During the survey, the testers identified more than 600 bugs.
Bing had 321 of these, more than half of the total found. Google had 130 bugs, less than a quarter of those found.
uTest, however, uses a definition of "a bug" that differs from the definition used by most developers: a programming error.
"Testers classify bugs as technical, functional, or graphic user interface-related," a company spokesperson explained via e-mail. "A user-interface bug might simply be a link that was supposed to be one color but came out another. A functional bug might be an unexpected behavior, such as being sent to the wrong page. A technical bug would be a more serious problem like a browser crash."

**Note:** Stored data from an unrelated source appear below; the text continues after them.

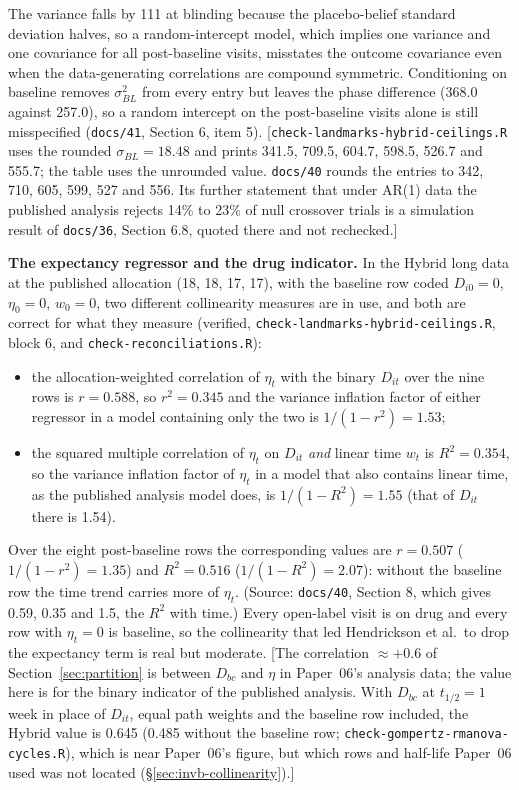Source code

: \documentclass[11pt]{article}
\newcommand{\note}[1]{\textcolor{blue!60!black}{\small [#1]}}
\newcommand{\code}[1]{\texttt{#1}}
\begin{document}
\noindent The variance falls by 111 at blinding because the
placebo-belief standard deviation halves, so a random-intercept model,
which implies one variance and one covariance for all post-baseline
visits, misstates the outcome covariance even when the data-generating
correlations are compound symmetric. Conditioning on baseline removes
$\sigma_{BL}^2$ from every entry but leaves the phase difference
(368.0 against 257.0), so a random intercept on the post-baseline
visits alone is still misspecified (\code{docs/41}, Section 6, item 5).
\note{\code{check-landmarks-hybrid-ceilings.R} uses the rounded $\sigma_{BL} = 18.48$ and
prints 341.5, 709.5, 604.7, 598.5, 526.7 and 555.7; the table uses the
unrounded value. \code{docs/40} rounds the
entries to 342, 710, 605, 599, 527 and 556. Its further statement that
under AR(1) data the published analysis rejects 14\% to 23\% of null
crossover trials is a simulation result of \code{docs/36}, Section 6.8,
quoted there and not rechecked.}

\textbf{The expectancy regressor and the drug indicator.} In the
Hybrid long data at the published allocation (18, 18, 17, 17), with
the baseline row coded $D_{i0} = 0$, $\eta_0 = 0$, $w_0 = 0$, two
different collinearity measures are in use, and both are correct for
what they measure (verified, \code{check-landmarks-hybrid-ceilings.R}, block 6, and
\code{check-reconciliations.R}):
\begin{itemize}[itemsep=1pt]
\item the allocation-weighted correlation of $\eta_t$ with the binary
  $D_{it}$ over the nine rows is $r = 0.588$, so $r^2 = 0.345$ and the
  variance inflation factor of either regressor in a model containing
  only the two is $1/(1 - r^2) = 1.53$;
\item the squared multiple correlation of $\eta_t$ on $D_{it}$
  \emph{and} linear time $w_t$ is $R^2 = 0.354$, so the variance
  inflation factor of $\eta_t$ in a model that also contains linear
  time, as the published analysis model does, is $1/(1 - R^2) = 1.55$
  (that of $D_{it}$ there is 1.54).
\end{itemize}
Over the eight post-baseline rows the corresponding values are
$r = 0.507$ ($1/(1 - r^2) = 1.35$) and $R^2 = 0.516$ ($1/(1 - R^2) =
2.07$): without the baseline row the time trend carries more of
$\eta_t$. (Source: \code{docs/40}, Section 8, which gives 0.59, 0.35
and 1.5, the $R^2$ with time.) Every open-label visit is on drug and
every row with $\eta_t = 0$ is baseline, so the collinearity that led
Hendrickson et al.\ to drop the expectancy term is real but moderate.
\note{The correlation $\approx +0.6$ of Section~\ref{sec:partition} is
between $D_{bc}$ and $\eta$ in Paper~06's analysis data; the value here
is for the binary indicator of the published analysis. With $D_{bc}$ at
$t_{1/2} = 1$ week in place of $D_{it}$, equal path weights and the
baseline row included, the Hybrid value is 0.645 (0.485 without the
baseline row; \code{check-gompertz-rmanova-cycles.R}), which is near Paper~06's figure,
but which rows and half-life Paper~06 used was not located
(\S\ref{sec:invb-collinearity}).}
\end{document}
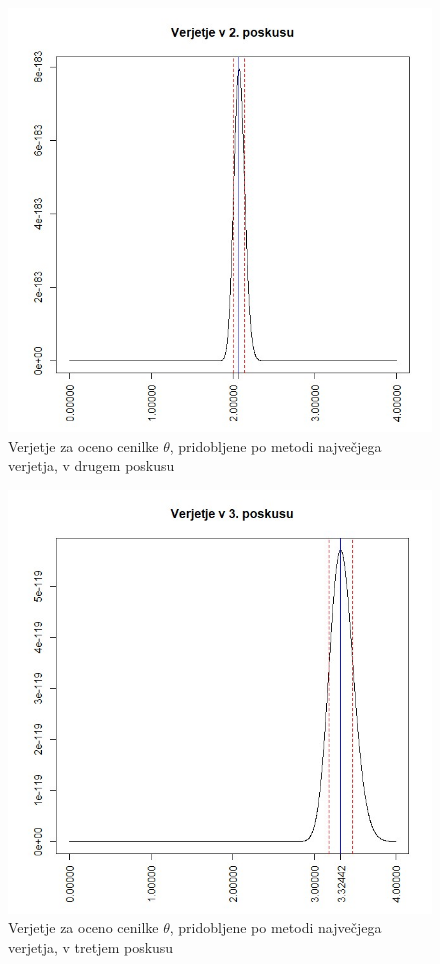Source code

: \documentclass[a4paper, 10pt]{article}
\begin{document}
	\begin{figure}[h!]
		\label{fig: 2Dplot2}
		\centering
		\includegraphics[scale = 0.3]{VerjetjeMNV2}
		\caption{Verjetje za oceno cenilke $\theta$, pridobljene po metodi največjega verjetja, v drugem poskusu}
	\end{figure}

	\begin{figure}[h!]
		\label{fig: 2Dplot3}
		\centering
		\includegraphics[scale = 0.325]{VerjetjeMNV3}
		\caption{Verjetje za oceno cenilke $\theta$, pridobljene po metodi največjega verjetja, v tretjem poskusu}
	\end{figure}
	
\end{document}
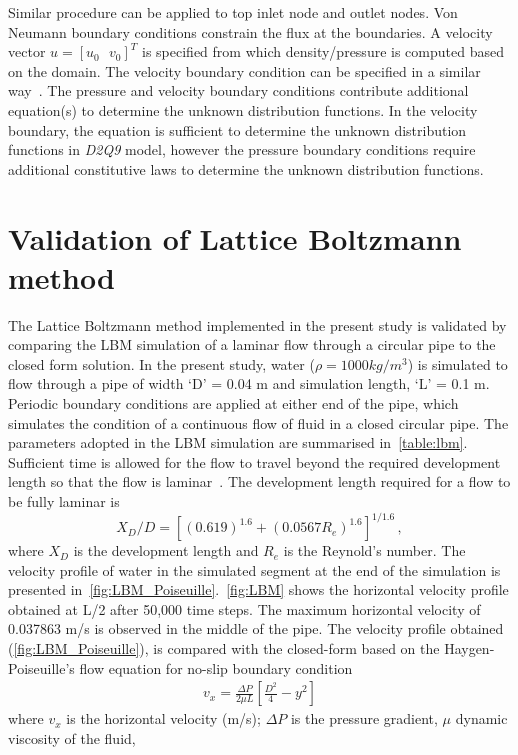 Similar procedure can be applied to top inlet node and outlet 
nodes. Von Neumann boundary conditions constrain the flux at 
the boundaries. A velocity vector $u=\left[ u_0\mbox{ }v_0 
\right]^T$ is specified from which density/pressure is computed 
based on the domain. The velocity boundary condition can be 
specified in a similar way~\citep{Zou1997}. The pressure and 
velocity boundary conditions contribute additional equation(s) 
to determine the unknown distribution functions. In the 
velocity boundary, the equation is sufficient to determine the 
unknown distribution functions in \textit{D2Q9} model, however 
the pressure boundary conditions require additional 
constitutive laws to determine the unknown distribution 
functions. 


\section{Validation of Lattice Boltzmann method}

The Lattice Boltzmann method implemented in the present study is validated by 
comparing the LBM simulation of a laminar flow through a circular pipe to 
the closed form solution. In the present study, water ($\rho=1000 kg/m^{3}$) is 
simulated to flow through a pipe of width `D' = 0.04 m and 
simulation length, `L' = 0.1 m. Periodic boundary conditions are applied at 
either end of the pipe, which simulates the condition of a continuous flow of 
fluid in a closed circular pipe. The parameters adopted in the LBM simulation 
are summarised in~\cref{table:lbm}. Sufficient time is allowed for the flow to 
travel beyond the required development length so that the flow is 
laminar~\citet{Durst2005}. The development length required for a flow to 
be fully laminar is
%
\begin{equation}
X_{D}/D=[(0.619)^{1.6}+(0.0567 R_{e})^{1.6}]^{1/1.6} \,,
\end{equation}
%
\noindent where $X_{D}$ is the development length and $R_{e}$ is the Reynold's 
number. The velocity profile of water in the simulated segment at the end of 
the simulation is presented in~\cref{fig:LBM_Poiseuille}.~\cref{fig:LBM} shows 
the horizontal velocity profile obtained at L/2 after 50,000 time steps. The 
maximum horizontal velocity of 0.037863 m/s is observed in the middle of the 
pipe. The velocity profile obtained (\cref{fig:LBM_Poiseuille}), is compared 
with the closed-form based on the Haygen-Poiseuille's flow equation for no-slip 
boundary condition~\citep{Willis2008}
%
\begin{align}
\mathit{v}_{\mathit{x}}=\frac{\Delta P}{2 \mu L} [\frac{D^{2}}{4}-y^{2}]
\end{align}
%
where $v_{x}$ is the horizontal velocity (m/s); $\Delta P$ is the pressure 
gradient, $\mu$ dynamic viscosity of the fluid, 

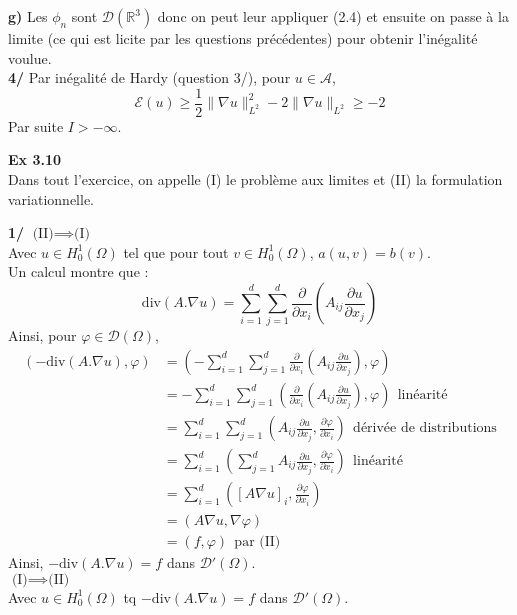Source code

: \documentclass[a4paper,12pt]{article}
\newcommand{\Ho}{H^1_0(\Omega)}
\begin{document}
\textbf{g)} Les $\phi_n$ sont $\mathcal{D}(\mathbb{R}^3)$ donc on peut leur appliquer (2.4) et ensuite on passe à la limite (ce qui est licite par les questions précédentes) pour obtenir l'inégalité voulue. \\

\textbf{4/} Par inégalité de Hardy (question 3/), pour $u \in \mathcal{A}$,
$$\mathcal{E}(u) \geq \frac{1}{2} \| \nabla u \|_{L^2}^2 - 2 \| \nabla u \|_{L^2} \geq -2$$
Par suite $\boxed{I > - \infty}$.

\textbf{Ex 3.10} \\
Dans tout l'exercice, on appelle (I) le problème aux limites et (II) la formulation variationnelle. 

\textbf{1/} $\boxed{\text{(II)} \implies \text{(I)}}$ \\
Avec $u \in \Ho$ tel que pour tout $v \in \Ho$, $a(u,v)=b(v)$. \\

Un calcul montre que :
$$\boxed{\text{div}(A.\nabla u) = \sum_{i=1}^d \sum_{j=1}^d \frac{\partial}{\partial x_i} \left(A_{ij} \frac{\partial u}{\partial x_j} \right)}$$
Ainsi, pour $\varphi \in \mathcal{D}(\Omega)$, 
\begin{align*}
(- \text{div}(A.\nabla u), \varphi) & = \left(- \sum_{i=1}^d \sum_{j=1}^d \frac{\partial}{\partial x_i} \left(A_{ij} \frac{\partial u}{\partial x_j} \right), \varphi \right) \\
& = - \sum_{i=1}^d \sum_{j=1}^d \left( \frac{\partial}{\partial x_i} \left( A_{ij} \frac{\partial u}{\partial x_j} \right), \varphi \right) \ \ \text{linéarité} \\
& = \sum_{i=1}^d \sum_{j=1}^d \left(A_{ij} \frac{\partial u}{\partial x_j}, \frac{\partial \varphi}{\partial x_i} \right) \ \ \text{dérivée de distributions} \\
& = \sum_{i=1}^d \left(\sum_{j=1}^d A_{ij} \frac{\partial u}{\partial x_j}, \frac{\partial \varphi}{\partial x_i} \right) \ \ \text{linéarité} \\
& = \sum_{i=1}^d \left([A \nabla u]_i, \frac{\partial \varphi}{\partial x_i} \right) \\
& = (A \nabla u, \nabla \varphi) \\
& = (f, \varphi) \ \ \text{par (II)}
\end{align*}
Ainsi, $\boxed{-\text{div}(A. \nabla u) = f}$ dans $\mathcal{D}'(\Omega)$. \\

$\boxed{\text{(I)} \implies \text{(II)}}$ \\
Avec $u \in H^1_0(\Omega)$ tq $-\text{div}(A. \nabla u) = f$ dans $\mathcal{D}'(\Omega)$. \\
\end{document}
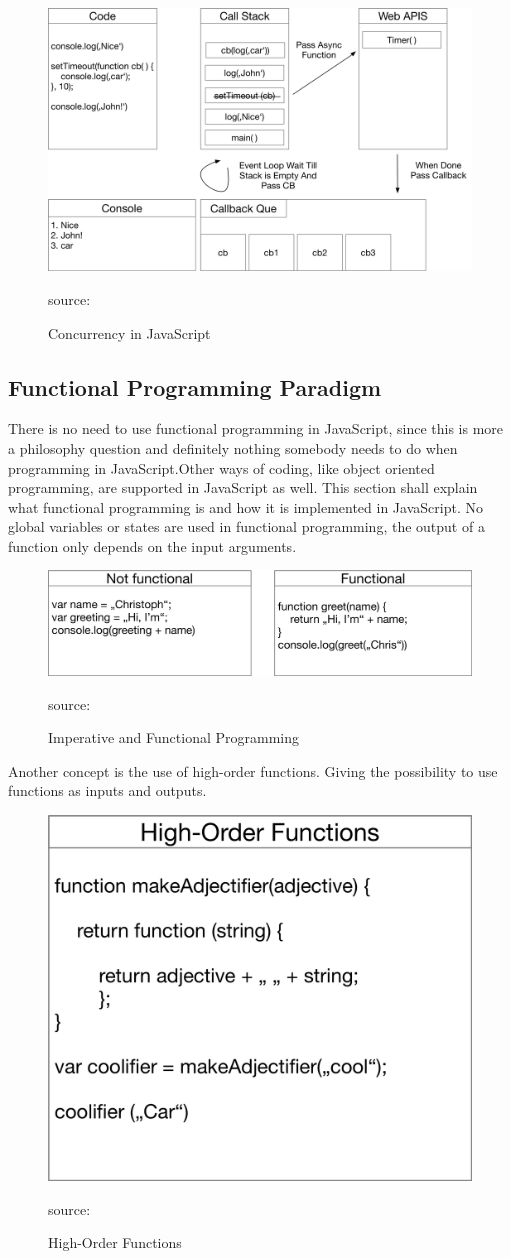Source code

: \begin{figure}[H]
	\centering
	\includegraphics[width=0.8\linewidth]{bilder/grundlagen/Concurrency.png}
	\caption{Concurrency in JavaScript} source:\cite{Concurrency}
	\label{fig:CC}
\end{figure}

\subsection{Functional Programming Paradigm}
There is no need to use functional programming in JavaScript, since this is more a philosophy question and definitely nothing somebody needs to do when programming in JavaScript.Other ways of coding, like object oriented programming, are supported in JavaScript as well. This section shall explain what functional programming is and how it is implemented in JavaScript. No global variables or states are used in functional programming, the output of a function only depends on the input arguments.

\begin{figure}[H]
	\centering
	\includegraphics[width=0.8\linewidth]{bilder/grundlagen/fp.png}
	\caption{Imperative and Functional Programming} source:\cite{FP}
	\label{fig:FP}
\end{figure}

Another concept is the use of high-order functions. Giving the possibility to use functions as inputs and outputs. 


\begin{figure}[H]
	\centering
	\includegraphics[width=0.5\linewidth]{bilder/grundlagen/fp1.png}
	\caption{High-Order Functions} source:\cite{HF}
	\label{fig:HF}
\end{figure}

In other words, Bing could be getting dinged for broken links, which say more about the freshness of Microsoft's search index than about the quality of the code running its search engine.
The "bugs" found are not believed to be associated with any security vulnerability. However, sending Internet users to an unexpected Web page represents behavior that could be exploited by cyber criminals.
The testers liked Yahoo and praised its real-time news searches and search options, but suggested that it fell short when it came to advanced searches and that its index contained a lot of out of date information.
Caffeine received high marks for speed. But testers saw a lot of inconsistencies and broken links, as might be expected from an experimental release.